Не то чтобы в том разговоре Вера вовсе отбросила самоиронию. Такого с ней — как и с ее любимыми героями — не случалось никогда[7]. Но и тени пониженной самооценки тогда не промелькнуло. Может показаться странным, но как раз с ясным сознанием исполненного долга было связано относительное равнодушие автора к изданию повести. Я, по инерции игравший роль «участника литературного процесса», прикидывал варианты публикации. Предлагал еще раз попытаться соблазнить какой-нибудь из толстых журналов. Попутно корил журнальных редакторов за высокомерное отношение к детективам, явленное несколько лет назад, когда я пробовал пристроить «Первую любовь…». Прочитали. Сказали: «Очень интересно. Мы меж собой поспорили, но решили, что все-таки не наше». Между прочим, сейчас я допускаю, что с «Медузой» могло сложиться иначе. Но тут Вера сказала… Хорошо знаю, что воспроизводить прямую речь нельзя. Тем более если многие детали диалога выветрились из памяти. Но смысл-то остался! Вот его и пытаюсь воспроизвести. Сказала Вера примерно вот что: «А может, и не надо ничего предпринимать. Не хочу, чтобы опять в пропасть. Все-таки эта вещь иная, чем прежние. Печатать ее только для того, чтобы напечатать, совсем не хочется».
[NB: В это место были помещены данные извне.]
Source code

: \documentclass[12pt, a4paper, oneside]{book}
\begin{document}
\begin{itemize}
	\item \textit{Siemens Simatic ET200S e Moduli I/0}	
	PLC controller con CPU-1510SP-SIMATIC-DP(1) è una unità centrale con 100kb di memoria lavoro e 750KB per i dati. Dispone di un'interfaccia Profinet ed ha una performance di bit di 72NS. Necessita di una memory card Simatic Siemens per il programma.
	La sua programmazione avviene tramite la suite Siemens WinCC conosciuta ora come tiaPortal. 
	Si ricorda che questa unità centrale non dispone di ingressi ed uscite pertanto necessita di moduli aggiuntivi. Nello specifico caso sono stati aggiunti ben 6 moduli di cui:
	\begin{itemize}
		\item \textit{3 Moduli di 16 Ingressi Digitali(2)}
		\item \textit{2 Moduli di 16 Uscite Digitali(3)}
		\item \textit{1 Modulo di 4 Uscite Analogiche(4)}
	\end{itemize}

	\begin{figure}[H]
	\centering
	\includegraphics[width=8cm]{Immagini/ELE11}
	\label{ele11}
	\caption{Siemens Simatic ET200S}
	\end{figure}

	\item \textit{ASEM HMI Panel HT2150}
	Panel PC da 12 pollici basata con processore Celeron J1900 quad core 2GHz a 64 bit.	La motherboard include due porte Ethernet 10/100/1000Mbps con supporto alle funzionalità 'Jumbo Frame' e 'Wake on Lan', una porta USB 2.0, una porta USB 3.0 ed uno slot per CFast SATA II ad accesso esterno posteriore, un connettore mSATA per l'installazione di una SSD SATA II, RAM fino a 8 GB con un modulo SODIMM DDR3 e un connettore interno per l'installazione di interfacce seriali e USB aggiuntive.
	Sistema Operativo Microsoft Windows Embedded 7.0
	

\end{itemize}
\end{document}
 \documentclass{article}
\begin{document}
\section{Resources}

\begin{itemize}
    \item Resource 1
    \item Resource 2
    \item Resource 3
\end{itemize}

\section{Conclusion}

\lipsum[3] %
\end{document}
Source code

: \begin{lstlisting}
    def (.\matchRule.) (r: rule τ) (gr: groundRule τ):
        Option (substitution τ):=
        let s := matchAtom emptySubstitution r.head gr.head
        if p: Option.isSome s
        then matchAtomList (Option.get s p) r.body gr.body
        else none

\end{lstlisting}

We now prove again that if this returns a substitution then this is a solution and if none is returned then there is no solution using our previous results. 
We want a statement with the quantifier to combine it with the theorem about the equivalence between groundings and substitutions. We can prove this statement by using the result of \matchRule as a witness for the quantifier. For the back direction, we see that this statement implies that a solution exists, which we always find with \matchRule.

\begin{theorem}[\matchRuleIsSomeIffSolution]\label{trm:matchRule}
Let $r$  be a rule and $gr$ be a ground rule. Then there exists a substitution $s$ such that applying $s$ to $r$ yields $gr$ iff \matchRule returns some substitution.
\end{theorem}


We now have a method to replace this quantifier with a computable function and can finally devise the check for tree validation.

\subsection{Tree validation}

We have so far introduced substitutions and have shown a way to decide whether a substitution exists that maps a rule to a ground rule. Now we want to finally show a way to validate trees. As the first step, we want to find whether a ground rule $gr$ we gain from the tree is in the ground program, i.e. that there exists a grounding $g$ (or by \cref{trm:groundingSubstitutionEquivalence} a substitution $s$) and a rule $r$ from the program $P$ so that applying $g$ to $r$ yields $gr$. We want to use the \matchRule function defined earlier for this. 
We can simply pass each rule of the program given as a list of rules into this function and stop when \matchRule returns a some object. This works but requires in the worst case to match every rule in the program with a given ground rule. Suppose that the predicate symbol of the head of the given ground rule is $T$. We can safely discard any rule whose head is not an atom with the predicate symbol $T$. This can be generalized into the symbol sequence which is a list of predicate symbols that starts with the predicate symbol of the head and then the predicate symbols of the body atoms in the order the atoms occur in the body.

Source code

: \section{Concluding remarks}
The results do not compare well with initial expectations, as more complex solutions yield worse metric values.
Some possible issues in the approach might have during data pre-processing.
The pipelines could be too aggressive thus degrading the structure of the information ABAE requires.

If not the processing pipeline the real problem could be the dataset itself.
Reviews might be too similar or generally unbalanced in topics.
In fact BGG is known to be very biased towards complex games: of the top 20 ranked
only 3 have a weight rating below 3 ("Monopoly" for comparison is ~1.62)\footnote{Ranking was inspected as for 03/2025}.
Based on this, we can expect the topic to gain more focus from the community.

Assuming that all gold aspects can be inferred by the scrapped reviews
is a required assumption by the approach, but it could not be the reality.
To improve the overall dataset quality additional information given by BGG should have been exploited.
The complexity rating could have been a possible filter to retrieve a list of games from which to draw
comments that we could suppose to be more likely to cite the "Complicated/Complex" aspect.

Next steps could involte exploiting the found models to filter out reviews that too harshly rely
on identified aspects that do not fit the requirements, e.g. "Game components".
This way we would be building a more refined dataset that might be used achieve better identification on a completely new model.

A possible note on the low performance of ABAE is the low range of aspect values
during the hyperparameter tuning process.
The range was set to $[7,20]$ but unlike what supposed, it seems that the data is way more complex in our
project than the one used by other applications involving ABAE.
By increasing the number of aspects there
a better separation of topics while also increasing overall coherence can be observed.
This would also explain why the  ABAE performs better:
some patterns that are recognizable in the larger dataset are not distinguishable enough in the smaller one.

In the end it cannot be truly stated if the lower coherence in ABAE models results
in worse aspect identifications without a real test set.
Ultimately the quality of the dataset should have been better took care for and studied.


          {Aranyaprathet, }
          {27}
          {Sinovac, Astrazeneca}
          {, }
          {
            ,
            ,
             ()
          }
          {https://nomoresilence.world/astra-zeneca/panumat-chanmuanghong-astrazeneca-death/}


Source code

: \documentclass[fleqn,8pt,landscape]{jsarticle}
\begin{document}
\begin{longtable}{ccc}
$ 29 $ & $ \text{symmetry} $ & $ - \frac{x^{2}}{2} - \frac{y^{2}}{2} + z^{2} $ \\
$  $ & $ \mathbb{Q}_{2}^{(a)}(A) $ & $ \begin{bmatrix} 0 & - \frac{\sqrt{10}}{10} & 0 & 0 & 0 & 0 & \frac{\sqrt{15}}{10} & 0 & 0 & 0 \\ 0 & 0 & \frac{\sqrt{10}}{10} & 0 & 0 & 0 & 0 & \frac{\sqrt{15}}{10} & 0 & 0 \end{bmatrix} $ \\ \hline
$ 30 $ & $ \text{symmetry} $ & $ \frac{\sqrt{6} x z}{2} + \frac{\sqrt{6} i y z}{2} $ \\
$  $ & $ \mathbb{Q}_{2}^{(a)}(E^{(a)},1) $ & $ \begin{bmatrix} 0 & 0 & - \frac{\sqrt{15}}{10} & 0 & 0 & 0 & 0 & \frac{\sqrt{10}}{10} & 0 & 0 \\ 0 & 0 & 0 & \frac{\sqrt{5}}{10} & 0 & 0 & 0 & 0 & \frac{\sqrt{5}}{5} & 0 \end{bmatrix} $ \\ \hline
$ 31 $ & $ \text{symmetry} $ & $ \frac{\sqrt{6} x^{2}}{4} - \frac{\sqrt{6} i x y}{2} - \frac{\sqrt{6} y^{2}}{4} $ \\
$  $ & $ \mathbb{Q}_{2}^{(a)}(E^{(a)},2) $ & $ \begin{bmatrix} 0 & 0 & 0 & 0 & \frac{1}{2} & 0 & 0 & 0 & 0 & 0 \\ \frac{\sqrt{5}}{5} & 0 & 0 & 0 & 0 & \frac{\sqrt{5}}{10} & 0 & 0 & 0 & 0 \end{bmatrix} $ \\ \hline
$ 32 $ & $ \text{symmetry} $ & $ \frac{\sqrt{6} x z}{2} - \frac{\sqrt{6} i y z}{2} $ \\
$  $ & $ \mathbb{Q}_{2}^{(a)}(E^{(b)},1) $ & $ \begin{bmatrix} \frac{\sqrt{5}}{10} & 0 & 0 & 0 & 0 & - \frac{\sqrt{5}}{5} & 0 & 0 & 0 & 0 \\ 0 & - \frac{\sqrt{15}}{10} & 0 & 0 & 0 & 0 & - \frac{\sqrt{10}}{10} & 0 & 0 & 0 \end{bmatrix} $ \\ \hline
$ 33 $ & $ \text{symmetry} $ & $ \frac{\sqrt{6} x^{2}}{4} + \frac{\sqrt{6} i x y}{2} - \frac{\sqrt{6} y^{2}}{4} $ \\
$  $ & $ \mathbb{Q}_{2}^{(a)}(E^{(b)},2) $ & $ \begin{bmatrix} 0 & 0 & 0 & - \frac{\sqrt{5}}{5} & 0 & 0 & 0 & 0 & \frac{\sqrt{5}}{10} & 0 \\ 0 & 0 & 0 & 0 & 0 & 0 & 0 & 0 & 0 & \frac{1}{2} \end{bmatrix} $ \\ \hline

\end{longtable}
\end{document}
Мысль Веры двоилась. С одной стороны, она приоткрывала досаду из-за судьбы изданных (иных и не однажды) повестей, которые не имели коммерческого успеха (хотя тиражи разошлись) и были мало примечены критикой[8]. С другой — автор проводил жесткую черту, разделяющую «Медузу» и предшествующие ей сочинения: мол, хотите считать тиснутые детективы только филологическими забавами — воля ваша, а новая, дорого мне стоившая книга, требует качественно иного отношения. Адекватно ответить было трудно, потому как двоилось и мое чувство. Осознавая масштабность «Медузы», я не мог и не хотел отказаться от глубокой приязни к написанному Верой раньше, счесть ее работы подготовительными экзерсисами, которые теперь можно отодвинуть в сторону. И дело тут было не только в желании поддержать писателя, «проговорившегося» о своей печали и раздражении на критиков. Просто я не считал эти детективы безделицами и ощущал (как ощущаю и сейчас) смысловое единство поэтического мира Веры Белоусовой.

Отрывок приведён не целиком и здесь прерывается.